La frenata dell’economia italiana non è ancora finita. La crescita potrebbe ulteriormente rallentare: le prospettive evidenziate dall’Istat nella nota mensile sull’economia non fanno ben sperare Roma e il governo guidato da Giorgia Meloni.
Pesano prospettive internazionali che restano molto incerte, condizionate anche dalle tensioni geopolitiche e dalle condizioni finanziarie sfavorevoli per famiglie e imprese.
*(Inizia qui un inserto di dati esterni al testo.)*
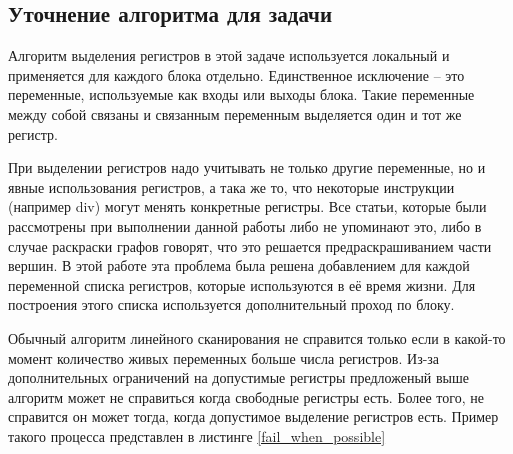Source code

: \documentclass[a4paper,14pt]{extarticle}
\begin{document}

\subsection{Уточнение алгоритма для задачи}

Алгоритм выделения регистров в этой задаче используется локальный и применяется для каждого блока отдельно.
Единственное исключение -- это переменные, используемые как входы или выходы блока.
Такие переменные между собой связаны и связанным переменным выделяется один и тот же регистр.

При выделении регистров надо учитывать не только другие переменные, но и явные использования регистров, а така же то, что некоторые инструкции (например div) могут менять конкретные регистры.
Все статьи, которые были рассмотрены при выполнении данной работы либо не упоминают это, либо в случае раскраски графов говорят, что это решается предраскрашиванием части вершин.
В этой работе эта проблема была решена добавлением для каждой переменной списка регистров, которые используются в её время жизни.
Для построения этого списка используется дополнительный проход по блоку.

Обычный алгоритм линейного сканирования не справится только если в какой-то момент количество живых переменных больше числа регистров.
Из-за дополнительных ограничений на допустимые регистры предложеный выше алгоритм может не справиться когда свободные регистры есть.
Более того, не справится он может тогда, когда допустимое выделение регистров есть.
Пример такого процесса представлен в листинге \ref{fail_when_possible}
\end{document}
E i primi segnali di rallentamento in Italia si sono già visti, con un terzo trimestre da Pil stabile, risultato peggiore di Francia e Spagna (ma migliore della Germania).
La variazione acquisita del Pil per il 2023 è pari allo 0,7%. Ma a preoccupare è anche un altro dato: la fiducia di famiglie e imprese continua a scendere, suggerendo così l’ipotesi di un ulteriore rallentamento dell’economia italiana nei prossimi mesi.
Le previsioni dell’Istat: la crescita può rallentare ancora
Per l’istituto di statistica restano situazioni molto differenti a livello internazionale, con l’accelerazione del Pil in Cina e negli Stati Uniti e una crescita invece stagnante in Europa. Le prospettive per l’area euro restano poco favorevoli.
Non va meglio in Italia, dove il Pil nel terzo trimestre è rimasto stabile con un apporto negativo della domanda interna e un contributo positivo della componente estera netta. In lieve aumento la produzione (+0,2%), mentre il mercato del lavoro mostra una buona tenuta.
L’inflazione a ottobre è stata al di sotto del 2%, inferiore alla media dell’area euro grazie alla forte discesa dei prezzi energetici. Il problema principale per l’Italia riguarda il continuo calo della fiducia dei consumatori che scende per il quarto mese consecutivo, raggiungendo il valore più basso da gennaio.
Il peggioramento riguarda tutte le componenti dell’indicatore, a eccezione delle aspettative sulla disoccupazione e dei giudizi sulla situazione familiare. Per quanto riguarda il clima di fiducia delle imprese, si registrano valori negativi per tutti i settori tranne quello delle costruzioni. Dati che fanno pensare a una nuova possibile discesa dei consumi e di conseguenza della crescita.